White Gold

462 28 7
                                    


Thor rzucił w nich ubraniem, a jego mina była najzabawniejszą, jaką kiedykolwiek widzieli.

- Ubierzcie się, na brodę mego ojca! - krzyknął, wychodząc. Wymamrotał pod nosem coś o niewychowanej młodzieży.

Loki zaśmiał się cicho, zdejmując bordową bluzę z głowy. Brunhilda natychmiast ją przejęła i naciągnęła na siebie, co jeszcze bardziej potargało jej włosy. Na łóżku leżały różne losowo dobrane ubrania. Ewidentnie para damskich legginsów nie była przeznaczona dla księcia Asgardu, lecz walkiria już zapinała jeansy leżące obok, nie pozostawiając wyboru.

- Szybciej - ponagliła go, szturchając łokciem.

- Przecież tego nie założę - prychnął wstając i ruszając do szafy, ignorując fakt swojej nagości. Z bezczelnym uśmieszkiem powoli się ubrał, następnie jako tako poprawił włosy.

- Loki - złapała go za nadgarstek, ciągnąc go za bluzę. Zatrzymał się, kładąc rękę na jej ręce.

- Słucham? - odparł uprzejmie.

- Jeśli... wiesz, jeśli chcesz to potraktować jak romansik, przygodę... dobra. Rozumiem. - Chaotycznie gestykulowała, ledwo panując nad głosem, by się nie łamał. - Jakoś sobie poradzimy... poradzę... - plątała się, dopóki bóg chaosu nie ujął jej twarzy dłonią. Spojrzał głęboko w jej oczy, wprawnie odczytując uczucia; strach, stres.
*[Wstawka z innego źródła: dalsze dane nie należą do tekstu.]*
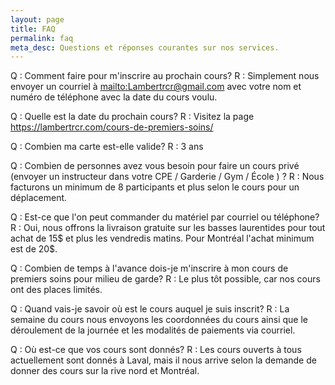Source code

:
 ```yaml
---
layout: page
title: FAQ
permalink: faq
meta_desc: Questions et réponses courantes sur nos services.
---
```

Q : Comment faire pour m'inscrire au prochain cours?
R : Simplement nous envoyer un courriel à <mailto:Lambertrcr@gmail.com> avec votre nom et numéro de téléphone avec la date du cours voulu.

Q : Quelle est la date du prochain cours?
R : Visitez la page <https://lambertrcr.com/cours-de-premiers-soins/>

Q : Combien ma carte est-elle valide?
R : 3 ans

Q : Combien de personnes avez vous besoin pour faire un cours privé (envoyer un instructeur dans votre CPE / Garderie / Gym / École ) ?
R : Nous facturons un minimum de 8 participants et plus selon le cours pour un déplacement.

Q : Est-ce que l'on peut commander du matériel par courriel ou téléphone?
R : Oui, nous offrons la livraison gratuite sur les basses laurentides pour tout achat de 15$ et plus les vendredis matins.
Pour Montréal l'achat minimum est de 20$.

Q : Combien de temps à l'avance dois-je m'inscrire à mon cours de premiers soins pour milieu de garde?
R : Le plus tôt possible, car nos cours ont des places limités.

Q : Quand vais-je savoir où est le cours auquel je suis inscrit?
R : La semaine du cours nous envoyons les coordonnées du cours ainsi que le déroulement de la journée et les modalités de paiements via courriel.

Q : Où est-ce que vos cours sont donnés?
R : Les cours ouverts à tous actuellement sont donnés à Laval, mais il nous arrive selon la demande de donner des cours sur la rive nord et Montréal.
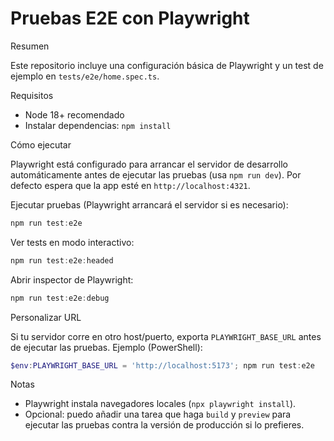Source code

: # Pruebas E2E con Playwright

Resumen

Este repositorio incluye una configuración básica de Playwright y un test de ejemplo en `tests/e2e/home.spec.ts`.

Requisitos

- Node 18+ recomendado
- Instalar dependencias: `npm install`

Cómo ejecutar

Playwright está configurado para arrancar el servidor de desarrollo automáticamente antes de ejecutar las pruebas (usa `npm run dev`). Por defecto espera que la app esté en `http://localhost:4321`.

Ejecutar pruebas (Playwright arrancará el servidor si es necesario):

```powershell
npm run test:e2e
```

Ver tests en modo interactivo:

```powershell
npm run test:e2e:headed
```

Abrir inspector de Playwright:

```powershell
npm run test:e2e:debug
```

Personalizar URL

Si tu servidor corre en otro host/puerto, exporta `PLAYWRIGHT_BASE_URL` antes de ejecutar las pruebas. Ejemplo (PowerShell):

```powershell
$env:PLAYWRIGHT_BASE_URL = 'http://localhost:5173'; npm run test:e2e
```

Notas

- Playwright instala navegadores locales (`npx playwright install`).
- Opcional: puedo añadir una tarea que haga `build` y `preview` para ejecutar las pruebas contra la versión de producción si lo prefieres.

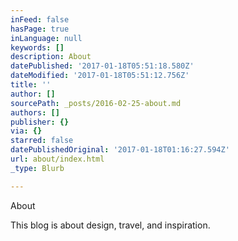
 ```yaml
---
inFeed: false
hasPage: true
inLanguage: null
keywords: []
description: About
datePublished: '2017-01-18T05:51:18.580Z'
dateModified: '2017-01-18T05:51:12.756Z'
title: ''
author: []
sourcePath: _posts/2016-02-25-about.md
authors: []
publisher: {}
via: {}
starred: false
datePublishedOriginal: '2017-01-18T01:16:27.594Z'
url: about/index.html
_type: Blurb

---
```

About

This blog is about design, travel, and inspiration.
- Wcale nie chcę traktować tego jak romansik - powiedział poważnie, chyląc głowę. - Ani jak przygodę. A... - spuścił wzrok, z wymuszoną ciekawością oglądając parkiet - podobało ci się chociaż? - szepnął w jej dłoń.

Pokiwała głową, spontanicznie wtulając się w niego.

- Bardzo. - Pocałowała go, oplatając ramionami. Ich usta uderzyły o siebie, gotowi byli pozbyć się ubrań i współżyć teraz i tutaj, gdy szatynka puściła Lokiego.

Uśmiechnął się z lekkim niedowierzaniem, powstrzymując cisnący mu się na wargi uśmiech. Pełen radości, szczęśliwy, nie sarkastyczny, jaki prezentował od lat.

- Wspaniale - dodał niewyraźnie, tłumiąc głos w jej włosach.

- Chodźmy, może nie spalił kuchni - pociągnęła go żartobliwie za rękaw, prowadząc za sobą.

- Mam nadzieję, że Thor opanował nareszcie
obsługę tostera - mruknął. - Jestem głodny - swoje słowa poparł udawanie smutnym zawyciem.

Brunhilda tylko pokiwała głową, zatapiając się we własnych myślach.

Weszli do kuchni, zastając blondyna stojącego przy tosterze i sprawnie kończącego robić tosty.

- Bracie! - Thor wytarł dłonie i objął bruneta. Loki położył mu dłonie na przedramionach.

- Wystarczy, Thor - syknął Trickster, odsuwając się. Przyszła kolej na dziewczynę.

- Brun! - rozpromienił się Gromowładny, zamykając ją w iście niedźwiedzim uścisku.

- Cześć, Panie Piorunów.

- Boże Piorunów - poprawił ją, po czym pogroził jej palcem.

- Nie pokazuj jej tak, bo ci palce utnę - mruknął Kłamca, bawiąc się nożem.

Nie był to żart.

- Idę pod prysznic, nie zaczynajcie beze mnie - powiedziała walkiria, ruszając do łazienki. Thor wykorzystał niecnie moment, w którym zostali z Lokim sami, postanawiając zapytać brata o ostatnią noc.

- Jak tam? - spytał, poruszając sugestywnie brwiami.

- Jak tam co? - skrzywił się Loki, unosząc brwi.